Ainda ontem ouvia o Debate na Assembleia da Republica e acontecia o mesmo que aqui. Uns Deputados falavam ou perguntavam uma coisa e Outros respondiam com outra. (o normal)
Nunca disse que Santa está votada ao abandono (por parte da CMTV) e que não tem havido investimento. O que disse foi que é mal direccionado, mal aplicado, mal publicitado e a escolha dos locais e horários para a Onda de Verão são (no mínimo) mal escolhidos ou a incidirem sempre nos mesmos sitios e a favorecer sempre os mesmos e claro desde o ano passado temos a Azenha, mas porque não fazer na Zona de Bares?
Sim é verdade, nunca houve tanto investimento público em Santa Cruz como nos últimos anos. Mas será que deu resultados?
Sabe o Exmo Sr Presidente que quando gerimos uma empresa e a CMTV é uma Grande Empresa, temos de planear, desenvolver o projecto e ir fazendo avaliações para a qualquer momento podermos "virar agulhas" e corrigir o que não está a correr bem. Não sendo essa acção, nenhuma vergonha ou derrota.

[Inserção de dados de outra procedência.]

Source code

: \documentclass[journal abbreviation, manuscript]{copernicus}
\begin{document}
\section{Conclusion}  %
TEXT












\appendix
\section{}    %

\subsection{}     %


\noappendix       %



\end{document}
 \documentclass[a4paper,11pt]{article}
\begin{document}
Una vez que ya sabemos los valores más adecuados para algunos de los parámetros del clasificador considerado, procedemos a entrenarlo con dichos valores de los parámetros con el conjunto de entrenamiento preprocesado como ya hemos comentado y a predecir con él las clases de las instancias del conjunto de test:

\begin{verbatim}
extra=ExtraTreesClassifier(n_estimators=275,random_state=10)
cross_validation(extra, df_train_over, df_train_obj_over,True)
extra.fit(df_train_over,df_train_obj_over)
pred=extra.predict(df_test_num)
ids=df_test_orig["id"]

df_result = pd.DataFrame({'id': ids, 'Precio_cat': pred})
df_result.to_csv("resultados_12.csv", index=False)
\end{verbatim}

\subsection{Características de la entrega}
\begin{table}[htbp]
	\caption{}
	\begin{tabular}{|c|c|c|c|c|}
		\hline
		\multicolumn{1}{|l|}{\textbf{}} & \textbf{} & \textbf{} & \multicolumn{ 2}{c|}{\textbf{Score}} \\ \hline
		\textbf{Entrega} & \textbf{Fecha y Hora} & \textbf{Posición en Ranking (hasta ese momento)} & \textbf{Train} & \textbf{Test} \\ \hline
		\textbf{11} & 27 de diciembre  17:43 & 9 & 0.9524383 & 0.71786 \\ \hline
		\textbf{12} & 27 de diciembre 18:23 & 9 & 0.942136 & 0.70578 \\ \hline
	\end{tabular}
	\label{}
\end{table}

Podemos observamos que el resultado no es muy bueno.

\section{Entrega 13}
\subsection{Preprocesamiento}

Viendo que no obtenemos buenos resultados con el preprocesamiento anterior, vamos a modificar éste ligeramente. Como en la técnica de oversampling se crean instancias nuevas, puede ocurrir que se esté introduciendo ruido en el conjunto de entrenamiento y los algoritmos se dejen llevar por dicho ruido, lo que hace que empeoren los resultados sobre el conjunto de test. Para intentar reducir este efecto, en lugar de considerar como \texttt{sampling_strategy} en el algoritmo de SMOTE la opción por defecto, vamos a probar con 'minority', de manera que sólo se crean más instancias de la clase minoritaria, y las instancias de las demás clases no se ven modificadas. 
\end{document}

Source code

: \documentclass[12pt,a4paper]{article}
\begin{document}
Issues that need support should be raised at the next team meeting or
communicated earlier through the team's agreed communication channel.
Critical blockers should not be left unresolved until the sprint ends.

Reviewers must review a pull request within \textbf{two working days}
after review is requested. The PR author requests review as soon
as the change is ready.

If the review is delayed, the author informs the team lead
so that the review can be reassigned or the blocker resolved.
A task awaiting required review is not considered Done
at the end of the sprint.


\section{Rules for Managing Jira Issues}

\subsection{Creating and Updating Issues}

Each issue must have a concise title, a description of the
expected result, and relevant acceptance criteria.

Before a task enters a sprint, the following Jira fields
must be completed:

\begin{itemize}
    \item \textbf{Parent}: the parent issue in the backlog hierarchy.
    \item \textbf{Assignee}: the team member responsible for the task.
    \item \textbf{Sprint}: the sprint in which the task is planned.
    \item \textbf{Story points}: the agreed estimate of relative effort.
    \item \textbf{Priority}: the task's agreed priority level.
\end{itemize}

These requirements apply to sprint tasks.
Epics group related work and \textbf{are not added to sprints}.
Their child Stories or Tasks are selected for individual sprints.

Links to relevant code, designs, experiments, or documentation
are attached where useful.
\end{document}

Tirar os carros do centro poderá não ser errado, mas se subdividirmos a questão, falamos em estacionamento e não em circulação de carros. E o Exmo Sr. sabe bem o que quer dizer. Insistir numa visão generalista para defesa de uma dama muribunda é no minino, "não querer ver". Pedimos e afirmamos que durante 10 meses Santa poderia e devia ter estacionamento mais perto e tem locais para issso. Só falta a Vontade Politica.
Poderá o Exmo Sr. achar que não fazemos publicidade, mas não é verdade. Não temos os meios e o "poder" da CMTV. No entanto e, mais uma vez, falavamos da Publicidade ao evento que a CMTV organiza.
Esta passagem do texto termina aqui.